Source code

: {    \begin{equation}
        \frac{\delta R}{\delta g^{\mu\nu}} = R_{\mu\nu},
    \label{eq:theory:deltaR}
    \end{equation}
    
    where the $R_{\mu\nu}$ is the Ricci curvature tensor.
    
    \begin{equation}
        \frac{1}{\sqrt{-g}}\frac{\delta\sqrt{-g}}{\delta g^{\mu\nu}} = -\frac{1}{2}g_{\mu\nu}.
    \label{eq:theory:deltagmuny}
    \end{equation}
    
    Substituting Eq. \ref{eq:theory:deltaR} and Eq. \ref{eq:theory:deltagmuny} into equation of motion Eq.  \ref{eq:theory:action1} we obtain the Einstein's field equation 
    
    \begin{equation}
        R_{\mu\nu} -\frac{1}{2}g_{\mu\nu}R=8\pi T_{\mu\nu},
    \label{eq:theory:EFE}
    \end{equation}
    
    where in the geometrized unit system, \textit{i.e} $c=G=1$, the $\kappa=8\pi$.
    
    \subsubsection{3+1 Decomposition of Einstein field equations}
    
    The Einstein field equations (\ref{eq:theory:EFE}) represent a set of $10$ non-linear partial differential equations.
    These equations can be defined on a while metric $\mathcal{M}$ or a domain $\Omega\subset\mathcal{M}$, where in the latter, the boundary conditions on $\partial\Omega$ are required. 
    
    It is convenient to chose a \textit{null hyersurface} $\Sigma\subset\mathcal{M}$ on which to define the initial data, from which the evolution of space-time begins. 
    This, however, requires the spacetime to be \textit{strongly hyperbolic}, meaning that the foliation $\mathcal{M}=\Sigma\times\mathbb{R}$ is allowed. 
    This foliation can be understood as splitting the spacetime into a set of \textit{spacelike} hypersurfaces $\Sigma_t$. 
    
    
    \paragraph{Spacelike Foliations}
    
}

* [What the exercise asks]
Repeat back the data above, exact to the last character.

* [Exercise output]
Source code

: {    \begin{equation}
        \frac{\delta R}{\delta g^{\mu\nu}} = R_{\mu\nu},
    \label{eq:theory:deltaR}
    \end{equation}
    
    where the $R_{\mu\nu}$ is the Ricci curvature tensor.
    
    \begin{equation}
        \frac{1}{\sqrt{-g}}\frac{\delta\sqrt{-g}}{\delta g^{\mu\nu}} = -\frac{1}{2}g_{\mu\nu}.
    \label{eq:theory:deltagmuny}
    \end{equation}
    
    Substituting Eq. \ref{eq:theory:deltaR} and Eq. \ref{eq:theory:deltagmuny} into equation of motion Eq.  \ref{eq:theory:action1} we obtain the Einstein's field equation 
    
    \begin{equation}
        R_{\mu\nu} -\frac{1}{2}g_{\mu\nu}R=8\pi T_{\mu\nu},
    \label{eq:theory:EFE}
    \end{equation}
    
    where in the geometrized unit system, \textit{i.e} $c=G=1$, the $\kappa=8\pi$.
    
    \subsubsection{3+1 Decomposition of Einstein field equations}
    
    The Einstein field equations (\ref{eq:theory:EFE}) represent a set of $10$ non-linear partial differential equations.
    These equations can be defined on a while metric $\mathcal{M}$ or a domain $\Omega\subset\mathcal{M}$, where in the latter, the boundary conditions on $\partial\Omega$ are required. 
    
    It is convenient to chose a \textit{null hyersurface} $\Sigma\subset\mathcal{M}$ on which to define the initial data, from which the evolution of space-time begins. 
    This, however, requires the spacetime to be \textit{strongly hyperbolic}, meaning that the foliation $\mathcal{M}=\Sigma\times\mathbb{R}$ is allowed. 
    This foliation can be understood as splitting the spacetime into a set of \textit{spacelike} hypersurfaces $\Sigma_t$. 
    
    
    \paragraph{Spacelike Foliations}
    
}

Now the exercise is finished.